A 10% random sample of the group with hospital admissions lasting for 1 to 30 days and no primary or other hospital discharge diagnoses of a mental disorder served as the comparison group with nonmental disorders. No patient contributed more than 1 observation to the cohort. The cohort was followed up until the date of death from any cause or 90 days after index hospital discharge, whichever came first.

Suicide

The outcome of interest was suicide within 90 days of discharge. Suicide was defined as International Statistical Classification of Diseases and Related Health Problems, Tenth Revision (ICD-10) codes X60 to X84, Y87.0, or U03 (terrorism involving suicide) as the primary cause of death by the National Death Index, consistent with the US federal definition of suicide used by the Centers for Disease Control and Prevention.22

Sociodemographic and Clinical Characteristics

Based on Medicaid eligibility data, cohort members were classified by age (18-34, 35-54, and 55-64 years), sex, and race or ethnicity (white non-Hispanic, black non-Hispanic, and Hispanic). In addition to white race, the white group included individuals identified as Native American or Alaskan, Asian, Native Hawaiian or other Pacific Islander, and more than 1 race. Cohort members were also classified by geographic region (West, Midwest, South, and Northeast).

Variables representing outpatient mental health treatment within 180 days preceding the index inpatient admission were used to characterize the occurrence of any outpatient treatment of depressive disorders, alcohol use disorder, drug use disorder, schizophrenia, bipolar disorder, anxiety disorders, or other mental disorders (eTable 2 in the Supplement) and any treatment for deliberate self-harm (ICD-9-CM codes E950-E959) or any emergency department visits for mental disorders. Length of the inpatient admission was partitioned as 1 to 4, 5 to 8, and 9 to 30 days. A separate variable of no outpatient care in the past 180 days was defined as present if no outpatient health care visits for mental or nonmental disorders were recorded during the 180 days preceding the index inpatient admission.

Analysis

Data were analyzed from March 5, 2015, to June 6, 2016. The distributions of background characteristics of inpatients were first examined by the principal diagnostic group, including depressive disorder, bipolar disorder, schizophrenia, substance use disorder, other mental disorders, and nonmental disorders. For each group, person-years of follow-up, number of deaths from suicide, and suicide mortality rates per 100 000 person-years of follow-up were determined overall and stratified by sex and between the cohorts with any mental disorder and no mental disorder by age group.

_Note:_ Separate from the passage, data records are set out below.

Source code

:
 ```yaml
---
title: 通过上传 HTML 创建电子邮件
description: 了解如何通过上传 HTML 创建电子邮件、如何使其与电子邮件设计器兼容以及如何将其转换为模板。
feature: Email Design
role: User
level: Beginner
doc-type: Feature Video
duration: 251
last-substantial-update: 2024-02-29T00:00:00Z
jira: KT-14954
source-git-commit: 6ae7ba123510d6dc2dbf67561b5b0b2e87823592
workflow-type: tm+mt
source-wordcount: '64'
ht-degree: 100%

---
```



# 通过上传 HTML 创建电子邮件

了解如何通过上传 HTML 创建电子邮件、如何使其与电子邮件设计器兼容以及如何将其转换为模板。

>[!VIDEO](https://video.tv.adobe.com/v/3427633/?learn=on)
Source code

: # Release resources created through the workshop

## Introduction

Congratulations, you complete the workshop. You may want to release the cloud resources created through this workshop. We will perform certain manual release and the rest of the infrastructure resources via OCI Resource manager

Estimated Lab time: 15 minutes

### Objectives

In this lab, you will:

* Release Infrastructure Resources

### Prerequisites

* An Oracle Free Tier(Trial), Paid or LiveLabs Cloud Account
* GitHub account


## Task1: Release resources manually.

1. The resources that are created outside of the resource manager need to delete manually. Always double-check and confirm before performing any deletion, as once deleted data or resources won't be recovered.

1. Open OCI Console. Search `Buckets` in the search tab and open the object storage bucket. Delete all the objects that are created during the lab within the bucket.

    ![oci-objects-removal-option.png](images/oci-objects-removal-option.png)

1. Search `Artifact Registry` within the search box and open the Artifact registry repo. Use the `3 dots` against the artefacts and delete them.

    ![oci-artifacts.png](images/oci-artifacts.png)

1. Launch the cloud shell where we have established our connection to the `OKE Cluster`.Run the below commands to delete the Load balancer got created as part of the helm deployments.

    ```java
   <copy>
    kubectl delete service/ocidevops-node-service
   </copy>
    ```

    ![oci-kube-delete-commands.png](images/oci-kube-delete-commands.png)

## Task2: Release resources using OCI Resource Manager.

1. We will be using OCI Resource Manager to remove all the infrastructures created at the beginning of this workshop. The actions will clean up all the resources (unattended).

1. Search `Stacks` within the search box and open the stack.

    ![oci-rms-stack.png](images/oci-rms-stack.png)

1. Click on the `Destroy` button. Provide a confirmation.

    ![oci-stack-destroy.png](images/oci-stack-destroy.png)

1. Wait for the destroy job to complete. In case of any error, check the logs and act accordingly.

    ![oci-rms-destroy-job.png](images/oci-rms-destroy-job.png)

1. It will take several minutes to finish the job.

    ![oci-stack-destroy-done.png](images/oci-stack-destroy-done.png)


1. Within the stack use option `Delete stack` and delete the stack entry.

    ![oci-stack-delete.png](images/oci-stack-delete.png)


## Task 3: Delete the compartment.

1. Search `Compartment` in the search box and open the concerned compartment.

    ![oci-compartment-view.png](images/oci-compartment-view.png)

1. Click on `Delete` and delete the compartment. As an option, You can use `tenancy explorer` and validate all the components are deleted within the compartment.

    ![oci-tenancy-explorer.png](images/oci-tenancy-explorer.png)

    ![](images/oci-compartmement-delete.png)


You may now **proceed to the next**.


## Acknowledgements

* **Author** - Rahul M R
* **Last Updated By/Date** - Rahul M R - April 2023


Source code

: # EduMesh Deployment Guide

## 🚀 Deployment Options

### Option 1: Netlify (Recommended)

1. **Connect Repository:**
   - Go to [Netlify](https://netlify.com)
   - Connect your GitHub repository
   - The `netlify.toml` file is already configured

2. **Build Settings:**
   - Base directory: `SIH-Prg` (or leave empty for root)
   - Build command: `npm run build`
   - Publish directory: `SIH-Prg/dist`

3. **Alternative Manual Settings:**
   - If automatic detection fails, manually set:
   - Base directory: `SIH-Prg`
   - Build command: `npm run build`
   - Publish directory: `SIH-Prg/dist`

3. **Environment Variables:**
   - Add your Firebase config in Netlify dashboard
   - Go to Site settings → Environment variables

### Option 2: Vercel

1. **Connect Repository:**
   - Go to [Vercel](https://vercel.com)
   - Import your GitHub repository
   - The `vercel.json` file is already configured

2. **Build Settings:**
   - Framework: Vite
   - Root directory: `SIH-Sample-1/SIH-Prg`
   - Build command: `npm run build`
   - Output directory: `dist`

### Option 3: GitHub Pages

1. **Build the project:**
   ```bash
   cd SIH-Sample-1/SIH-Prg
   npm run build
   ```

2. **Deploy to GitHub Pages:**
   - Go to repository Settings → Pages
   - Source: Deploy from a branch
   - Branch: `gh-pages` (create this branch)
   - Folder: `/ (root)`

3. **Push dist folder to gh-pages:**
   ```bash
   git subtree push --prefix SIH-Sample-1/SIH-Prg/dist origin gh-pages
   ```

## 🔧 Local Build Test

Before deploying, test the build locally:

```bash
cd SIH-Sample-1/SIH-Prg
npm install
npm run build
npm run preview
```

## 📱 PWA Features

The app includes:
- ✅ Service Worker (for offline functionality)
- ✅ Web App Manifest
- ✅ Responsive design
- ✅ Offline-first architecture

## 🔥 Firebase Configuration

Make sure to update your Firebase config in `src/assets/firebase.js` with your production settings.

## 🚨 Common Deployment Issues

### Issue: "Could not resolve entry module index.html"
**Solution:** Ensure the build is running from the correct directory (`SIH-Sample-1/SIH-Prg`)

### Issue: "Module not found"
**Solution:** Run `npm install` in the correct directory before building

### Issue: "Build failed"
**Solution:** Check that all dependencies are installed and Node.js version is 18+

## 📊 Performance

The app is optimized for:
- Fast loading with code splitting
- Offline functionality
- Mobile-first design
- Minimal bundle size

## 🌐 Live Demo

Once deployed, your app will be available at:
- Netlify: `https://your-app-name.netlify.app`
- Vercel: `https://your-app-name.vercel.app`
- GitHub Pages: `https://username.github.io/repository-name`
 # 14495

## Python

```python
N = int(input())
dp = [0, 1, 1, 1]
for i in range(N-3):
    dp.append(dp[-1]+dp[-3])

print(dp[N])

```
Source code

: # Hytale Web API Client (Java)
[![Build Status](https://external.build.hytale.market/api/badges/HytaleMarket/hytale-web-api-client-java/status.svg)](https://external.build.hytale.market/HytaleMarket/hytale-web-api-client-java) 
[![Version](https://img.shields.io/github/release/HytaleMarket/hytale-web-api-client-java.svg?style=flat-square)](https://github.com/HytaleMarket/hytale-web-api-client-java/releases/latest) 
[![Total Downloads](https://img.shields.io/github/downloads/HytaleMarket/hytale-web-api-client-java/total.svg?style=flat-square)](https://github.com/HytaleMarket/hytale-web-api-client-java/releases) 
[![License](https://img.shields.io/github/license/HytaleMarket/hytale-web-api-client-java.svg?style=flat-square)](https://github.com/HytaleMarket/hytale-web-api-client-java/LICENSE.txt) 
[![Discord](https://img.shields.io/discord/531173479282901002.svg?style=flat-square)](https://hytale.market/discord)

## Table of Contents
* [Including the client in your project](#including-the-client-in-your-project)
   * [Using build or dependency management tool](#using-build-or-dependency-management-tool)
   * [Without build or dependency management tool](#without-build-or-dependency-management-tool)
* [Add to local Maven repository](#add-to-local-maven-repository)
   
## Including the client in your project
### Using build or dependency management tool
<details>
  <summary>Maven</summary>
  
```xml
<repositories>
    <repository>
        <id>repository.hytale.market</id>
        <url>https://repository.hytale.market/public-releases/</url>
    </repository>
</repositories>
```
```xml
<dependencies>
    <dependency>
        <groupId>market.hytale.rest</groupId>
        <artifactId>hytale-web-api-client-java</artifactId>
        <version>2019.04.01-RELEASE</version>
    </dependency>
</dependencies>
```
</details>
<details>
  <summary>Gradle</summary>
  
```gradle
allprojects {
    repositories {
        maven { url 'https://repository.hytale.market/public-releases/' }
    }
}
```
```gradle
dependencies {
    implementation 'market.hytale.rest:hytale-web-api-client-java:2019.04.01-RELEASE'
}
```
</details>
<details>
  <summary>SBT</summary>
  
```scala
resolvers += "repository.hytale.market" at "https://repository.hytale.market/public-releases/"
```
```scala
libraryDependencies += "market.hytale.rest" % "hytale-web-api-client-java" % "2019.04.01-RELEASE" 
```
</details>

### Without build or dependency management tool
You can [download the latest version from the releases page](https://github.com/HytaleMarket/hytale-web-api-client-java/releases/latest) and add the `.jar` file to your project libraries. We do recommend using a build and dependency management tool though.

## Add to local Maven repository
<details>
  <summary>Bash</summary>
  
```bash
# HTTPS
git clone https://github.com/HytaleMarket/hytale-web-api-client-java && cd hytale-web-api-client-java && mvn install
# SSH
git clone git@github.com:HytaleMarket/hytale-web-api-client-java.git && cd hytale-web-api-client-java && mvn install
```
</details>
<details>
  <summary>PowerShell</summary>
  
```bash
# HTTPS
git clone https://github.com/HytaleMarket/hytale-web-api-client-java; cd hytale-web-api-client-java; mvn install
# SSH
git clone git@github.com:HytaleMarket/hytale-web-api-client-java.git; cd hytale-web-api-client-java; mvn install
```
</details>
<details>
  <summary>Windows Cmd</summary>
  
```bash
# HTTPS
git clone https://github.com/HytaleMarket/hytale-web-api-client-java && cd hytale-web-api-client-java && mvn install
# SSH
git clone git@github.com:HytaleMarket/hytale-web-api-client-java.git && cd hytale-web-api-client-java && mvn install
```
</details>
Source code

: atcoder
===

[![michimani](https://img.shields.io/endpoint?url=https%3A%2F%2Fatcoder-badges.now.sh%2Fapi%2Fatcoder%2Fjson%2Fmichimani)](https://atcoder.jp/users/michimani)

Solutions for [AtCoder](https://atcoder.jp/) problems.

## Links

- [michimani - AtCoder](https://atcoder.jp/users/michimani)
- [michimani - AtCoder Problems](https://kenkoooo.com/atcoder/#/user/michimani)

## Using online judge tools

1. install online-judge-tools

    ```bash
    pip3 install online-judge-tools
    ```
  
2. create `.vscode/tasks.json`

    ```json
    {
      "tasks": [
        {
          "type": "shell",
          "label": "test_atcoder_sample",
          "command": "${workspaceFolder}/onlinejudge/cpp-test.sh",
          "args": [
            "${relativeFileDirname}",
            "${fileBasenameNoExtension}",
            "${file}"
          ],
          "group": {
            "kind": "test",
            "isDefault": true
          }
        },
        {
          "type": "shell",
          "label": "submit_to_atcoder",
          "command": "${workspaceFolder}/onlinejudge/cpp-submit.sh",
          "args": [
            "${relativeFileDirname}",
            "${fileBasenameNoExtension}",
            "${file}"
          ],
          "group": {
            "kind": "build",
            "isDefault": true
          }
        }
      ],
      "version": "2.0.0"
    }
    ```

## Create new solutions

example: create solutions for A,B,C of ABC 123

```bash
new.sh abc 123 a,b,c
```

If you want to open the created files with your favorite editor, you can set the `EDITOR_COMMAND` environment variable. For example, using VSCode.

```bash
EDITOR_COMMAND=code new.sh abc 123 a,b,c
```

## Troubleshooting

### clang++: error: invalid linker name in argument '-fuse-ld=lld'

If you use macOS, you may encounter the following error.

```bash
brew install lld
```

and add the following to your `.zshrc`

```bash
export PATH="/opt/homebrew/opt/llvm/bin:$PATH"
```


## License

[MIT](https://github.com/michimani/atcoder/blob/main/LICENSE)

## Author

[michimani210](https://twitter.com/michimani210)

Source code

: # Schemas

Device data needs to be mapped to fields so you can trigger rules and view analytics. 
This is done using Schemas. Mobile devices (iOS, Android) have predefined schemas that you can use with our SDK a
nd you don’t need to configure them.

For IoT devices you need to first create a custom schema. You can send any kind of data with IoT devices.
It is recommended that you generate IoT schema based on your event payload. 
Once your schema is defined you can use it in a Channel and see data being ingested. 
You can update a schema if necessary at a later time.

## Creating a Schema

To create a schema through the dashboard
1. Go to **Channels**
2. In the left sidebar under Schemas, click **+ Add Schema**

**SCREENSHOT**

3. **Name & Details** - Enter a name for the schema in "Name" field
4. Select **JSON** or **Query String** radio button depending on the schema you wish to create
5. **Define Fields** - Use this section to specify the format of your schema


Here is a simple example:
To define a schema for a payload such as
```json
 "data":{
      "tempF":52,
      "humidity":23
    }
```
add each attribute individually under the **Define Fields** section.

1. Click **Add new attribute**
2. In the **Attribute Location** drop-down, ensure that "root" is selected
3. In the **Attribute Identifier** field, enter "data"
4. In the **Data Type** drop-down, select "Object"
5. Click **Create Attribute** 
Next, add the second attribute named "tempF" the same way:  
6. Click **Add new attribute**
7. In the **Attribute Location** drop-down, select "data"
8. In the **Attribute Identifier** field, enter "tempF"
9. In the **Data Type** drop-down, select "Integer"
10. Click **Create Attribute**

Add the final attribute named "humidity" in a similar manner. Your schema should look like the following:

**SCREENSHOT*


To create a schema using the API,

The mean annual suicide rate for US adults aged 18 to 64 years (2001-2007) was calculated overall and separately for men and women. For the groups with any mental disorder and each of the 5 mental disorder subgroups, age-, sex-, and race- or ethnicity-matched annual suicide rates for the US population were also determined. Within the inpatient study groups, we used Cox proportional hazards regression models to determine unadjusted and age-, sex-, race- or ethnicity-, and region-adjusted hazard ratios of suicide during the follow-up period in each psychiatric disorder group compared with the nonmental disorder group. Among the cohort with a principal inpatient diagnosis of a mental disorder, Cox proportional hazards regression models were fit with each background characteristic as the independent variable and time until suicide or censoring during follow-up as the dependent variables. Separate unadjusted models were fit for each background characteristic, and then 1 model including all background characteristics simultaneously was fit to test independent effects. Separate models were also fit for men and women. We plotted Kaplan-Meier cumulative risk curves for each mental disorder group and the nonmental disorder group and used log-rank tests to examine pairwise differences of each mental disorder group with the nonmental disorder group. We also plotted cumulative risks for suicide among men and women with any principal inpatient diagnosis of a mental disorder.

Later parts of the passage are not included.